◆ **DIRECTIONS**: Whenever the word "精确到年月日时分秒" appears in a line of the data below, copy that line.

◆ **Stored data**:
# # # # # # #
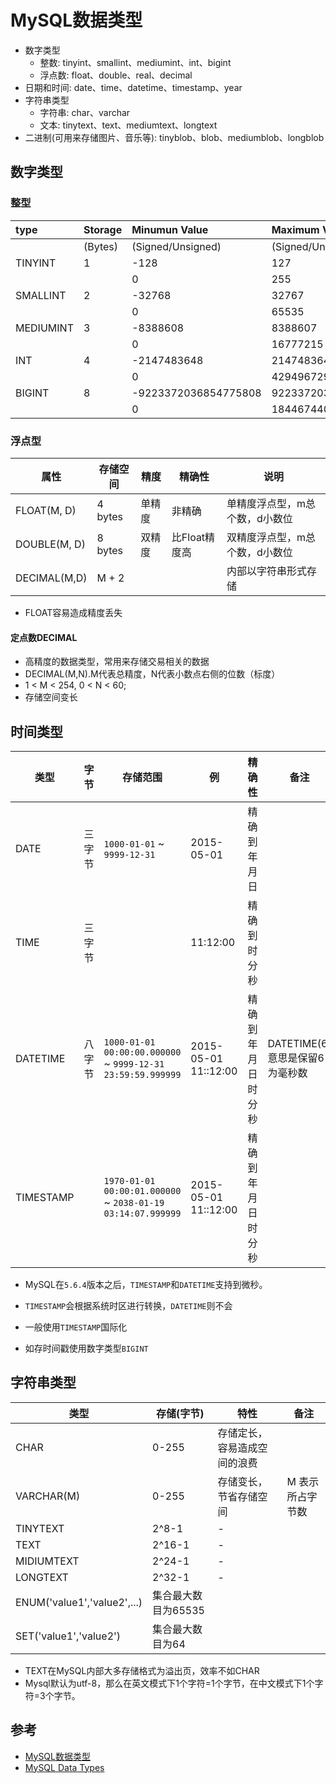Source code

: # MySQL数据类型

- 数字类型
  - 整数: tinyint、smallint、mediumint、int、bigint
  - 浮点数: float、double、real、decimal
- 日期和时间: date、time、datetime、timestamp、year
- 字符串类型
  - 字符串: char、varchar
  - 文本: tinytext、text、mediumtext、longtext
- 二进制(可用来存储图片、音乐等): tinyblob、blob、mediumblob、longblob

## 数字类型

### 整型

| type      | Storage | Minumun Value        | Maximum Value        |
| :-------- | :------ | :------------------- | :------------------- |
|           | (Bytes) | (Signed/Unsigned)    | (Signed/Unsigned)    |
| TINYINT   | 1       | -128                 | 127                  |
|           |         | 0                    | 255                  |
| SMALLINT  | 2       | -32768               | 32767                |
|           |         | 0                    | 65535                |
| MEDIUMINT | 3       | -8388608             | 8388607              |
|           |         | 0                    | 16777215             |
| INT       | 4       | -2147483648          | 2147483647           |
|           |         | 0                    | 4294967295           |
| BIGINT    | 8       | -9223372036854775808 | 9223372036854775807  |
|           |         | 0                    | 18446744073709551615 |

### 浮点型

| 属性         | 存储空间 | 精度   | 精确性        | 说明                           |
| ------------ | -------- | ------ | ------------- | ------------------------------ |
| FLOAT(M, D)  | 4 bytes  | 单精度 | 非精确        | 单精度浮点型，m总个数，d小数位 |
| DOUBLE(M, D) | 8 bytes  | 双精度 | 比Float精度高 | 双精度浮点型，m总个数，d小数位 |
| DECIMAL(M,D) | M + 2    |        |               | 内部以字符串形式存储           |

- FLOAT容易造成精度丢失

#### 定点数DECIMAL

- 高精度的数据类型，常用来存储交易相关的数据
- DECIMAL(M,N).M代表总精度，N代表小数点右侧的位数（标度）
- 1 < M < 254, 0 < N < 60;
- 存储空间变长

## 时间类型

| 类型 | 字节 | 存储范围 | 例 | 精确性 | 备注 |
| ---- | ----  | ---- | ---- | ---- | ---- |
| DATE | 三字节 | `1000-01-01` ~ `9999-12-31` | 2015-05-01 | 精确到年月日 ||
| TIME | 三字节 |  | 11:12:00 | 精确到时分秒 ||
| DATETIME | 八字节 | `1000-01-01 00:00:00.000000` ~ `9999-12-31 23:59:59.999999` | 2015-05-01 11::12:00 | 精确到年月日时分秒 | DATETIME(6)意思是保留6为毫秒数|
| TIMESTAMP |  | `1970-01-01 00:00:01.000000` ~ `2038-01-19 03:14:07.999999` | 2015-05-01 11::12:00 | 精确到年月日时分秒 ||

- MySQL在`5.6.4`版本之后，`TIMESTAMP`和`DATETIME`支持到微秒。

- `TIMESTAMP`会根据系统时区进行转换，`DATETIME`则不会

    > 

- 一般使用`TIMESTAMP`国际化
- 如存时间戳使用数字类型`BIGINT`

## 字符串类型

| 类型 | 存储(字节) | 特性 | 备注 |
| ---- | ----  | ---- | ---- |
| CHAR | 0-255 | 存储定长，容易造成空间的浪费 |
| VARCHAR(M) | 0-255 | 存储变长，节省存储空间 | M 表示所占字节数 | 
| TINYTEXT | 2^8-1 | - | 
| TEXT | 2^16-1 | - | 
| MIDIUMTEXT | 2^24-1 | - | 
| LONGTEXT | 2^32-1 | - |
| ENUM('value1','value2',...) | 集合最大数目为65535 |  
| SET('value1','value2') | 集合最大数目为64 |

- TEXT在MySQL内部大多存储格式为溢出页，效率不如CHAR
- Mysql默认为utf-8，那么在英文模式下1个字符=1个字节，在中文模式下1个字符=3个字节。

## 参考

- [MySQL数据类型](https://github.com/jaywcjlove/handbook/blob/master/MySQL/MySQL%E6%95%B0%E6%8D%AE%E7%B1%BB%E5%9E%8B.md)
- [MySQL Data Types](http://www.mysqltutorial.org/mysql-data-types.aspx)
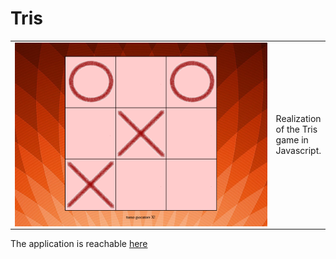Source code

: # Tris
 
<table>
  <td width="600" align="center">
    <img src="/img/screen.PNG" height="fill" width="fill" align="center">
  </td>
  <td>
    Realization of the Tris game in Javascript.
  </td>
</table>

The application is reachable [here](https://limo01.github.io/games/tris/)
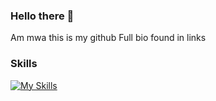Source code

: ### Hello there 👋
Am mwa this is my github 
Full bio found in links
### Skills
[![My Skills](https://skillicons.dev/icons?i=html,css)](https://skillicons.dev)


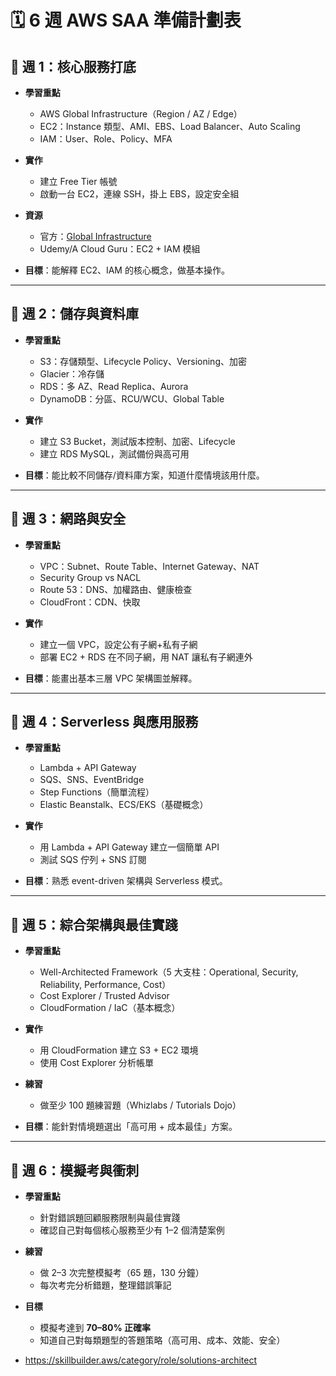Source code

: # 🗓 6 週 AWS SAA 準備計劃表

## 📍 週 1：核心服務打底

* **學習重點**

    * AWS Global Infrastructure（Region / AZ / Edge）
    * EC2：Instance 類型、AMI、EBS、Load Balancer、Auto Scaling
    * IAM：User、Role、Policy、MFA
* **實作**

    * 建立 Free Tier 帳號
    * 啟動一台 EC2，連線 SSH，掛上 EBS，設定安全組
* **資源**

    * 官方：[Global Infrastructure](https://aws.amazon.com/about-aws/global-infrastructure/)
    * Udemy/A Cloud Guru：EC2 + IAM 模組
* **目標**：能解釋 EC2、IAM 的核心概念，做基本操作。

---

## 📍 週 2：儲存與資料庫

* **學習重點**

    * S3：存儲類型、Lifecycle Policy、Versioning、加密
    * Glacier：冷存儲
    * RDS：多 AZ、Read Replica、Aurora
    * DynamoDB：分區、RCU/WCU、Global Table
* **實作**

    * 建立 S3 Bucket，測試版本控制、加密、Lifecycle
    * 建立 RDS MySQL，測試備份與高可用
* **目標**：能比較不同儲存/資料庫方案，知道什麼情境該用什麼。

---

## 📍 週 3：網路與安全

* **學習重點**

    * VPC：Subnet、Route Table、Internet Gateway、NAT
    * Security Group vs NACL
    * Route 53：DNS、加權路由、健康檢查
    * CloudFront：CDN、快取
* **實作**

    * 建立一個 VPC，設定公有子網+私有子網
    * 部署 EC2 + RDS 在不同子網，用 NAT 讓私有子網連外
* **目標**：能畫出基本三層 VPC 架構圖並解釋。

---

## 📍 週 4：Serverless 與應用服務

* **學習重點**

    * Lambda + API Gateway
    * SQS、SNS、EventBridge
    * Step Functions（簡單流程）
    * Elastic Beanstalk、ECS/EKS（基礎概念）
* **實作**

    * 用 Lambda + API Gateway 建立一個簡單 API
    * 測試 SQS 佇列 + SNS 訂閱
* **目標**：熟悉 event-driven 架構與 Serverless 模式。

---

## 📍 週 5：綜合架構與最佳實踐

* **學習重點**

    * Well-Architected Framework（5 大支柱：Operational, Security, Reliability, Performance, Cost）
    * Cost Explorer / Trusted Advisor
    * CloudFormation / IaC（基本概念）
* **實作**

    * 用 CloudFormation 建立 S3 + EC2 環境
    * 使用 Cost Explorer 分析帳單
* **練習**

    * 做至少 100 題練習題（Whizlabs / Tutorials Dojo）
* **目標**：能針對情境題選出「高可用 + 成本最佳」方案。

---

## 📍 週 6：模擬考與衝刺

* **學習重點**

    * 針對錯誤題回顧服務限制與最佳實踐
    * 確認自己對每個核心服務至少有 1–2 個清楚案例
* **練習**

    * 做 2–3 次完整模擬考（65 題，130 分鐘）
    * 每次考完分析錯題，整理錯誤筆記
* **目標**

    * 模擬考達到 **70–80% 正確率**
    * 知道自己對每類題型的答題策略（高可用、成本、效能、安全）

* https://skillbuilder.aws/category/role/solutions-architect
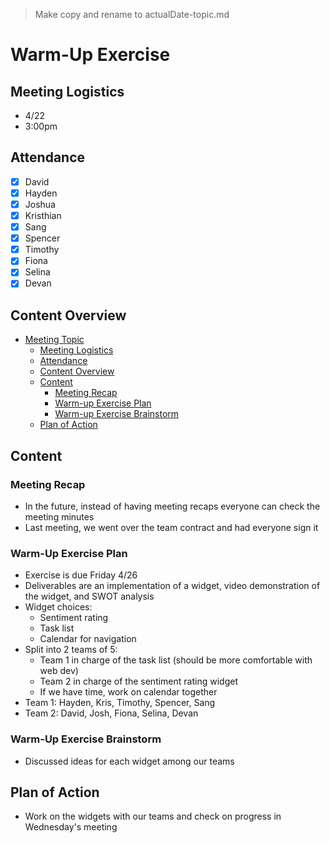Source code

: > Make copy and rename to actualDate-topic.md
# Warm-Up Exercise

## Meeting Logistics
- 4/22
- 3:00pm

## Attendance
-  [x] David
-  [x] Hayden
-  [x] Joshua
-  [x] Kristhian
-  [x] Sang
-  [x] Spencer
-  [x] Timothy
-  [x] Fiona
-  [x] Selina
-  [x] Devan

## Content Overview
- [Meeting Topic](#meeting-topic)
  - [Meeting Logistics](#meeting-logistics)
  - [Attendance](#attendance)
  - [Content Overview](#content-overview)
  - [Content](#content)
    - [Meeting Recap](#meeting-recap)
    - [Warm-up Exercise Plan](#warm-up-exercise-plan)
    - [Warm-up Exercise Brainstorm](#warm-up-exercise-brainstorm)
  - [Plan of Action](#plan-of-action)

## Content

### Meeting Recap
- In the future, instead of having meeting recaps everyone can check the meeting minutes
- Last meeting, we went over the team contract and had everyone sign it

### Warm-Up Exercise Plan
- Exercise is due Friday 4/26
- Deliverables are an implementation of a widget, video demonstration of the widget, and SWOT analysis
- Widget choices:
  - Sentiment rating
  - Task list
  - Calendar for navigation
- Split into 2 teams of 5:
  - Team 1 in charge of the task list (should be more comfortable with web dev)
  - Team 2 in charge of the sentiment rating widget
  - If we have time, work on calendar together
- Team 1: Hayden, Kris, Timothy, Spencer, Sang
- Team 2: David, Josh, Fiona, Selina, Devan

### Warm-Up Exercise Brainstorm
- Discussed ideas for each widget among our teams

## Plan of Action
- Work on the widgets with our teams and check on progress in Wednesday's meeting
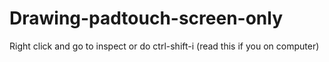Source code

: # Drawing-padtouch-screen-only
Right click and go to inspect or do ctrl-shift-i (read this if you on computer)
# # # # # # #
◆ **ANSWER BOX**:
| DATETIME | 八字节 | `1000-01-01 00:00:00.000000` ~ `9999-12-31 23:59:59.999999` | 2015-05-01 11::12:00 | 精确到年月日时分秒 | DATETIME(6)意思是保留6为毫秒数|
| TIMESTAMP |  | `1970-01-01 00:00:01.000000` ~ `2038-01-19 03:14:07.999999` | 2015-05-01 11::12:00 | 精确到年月日时分秒 ||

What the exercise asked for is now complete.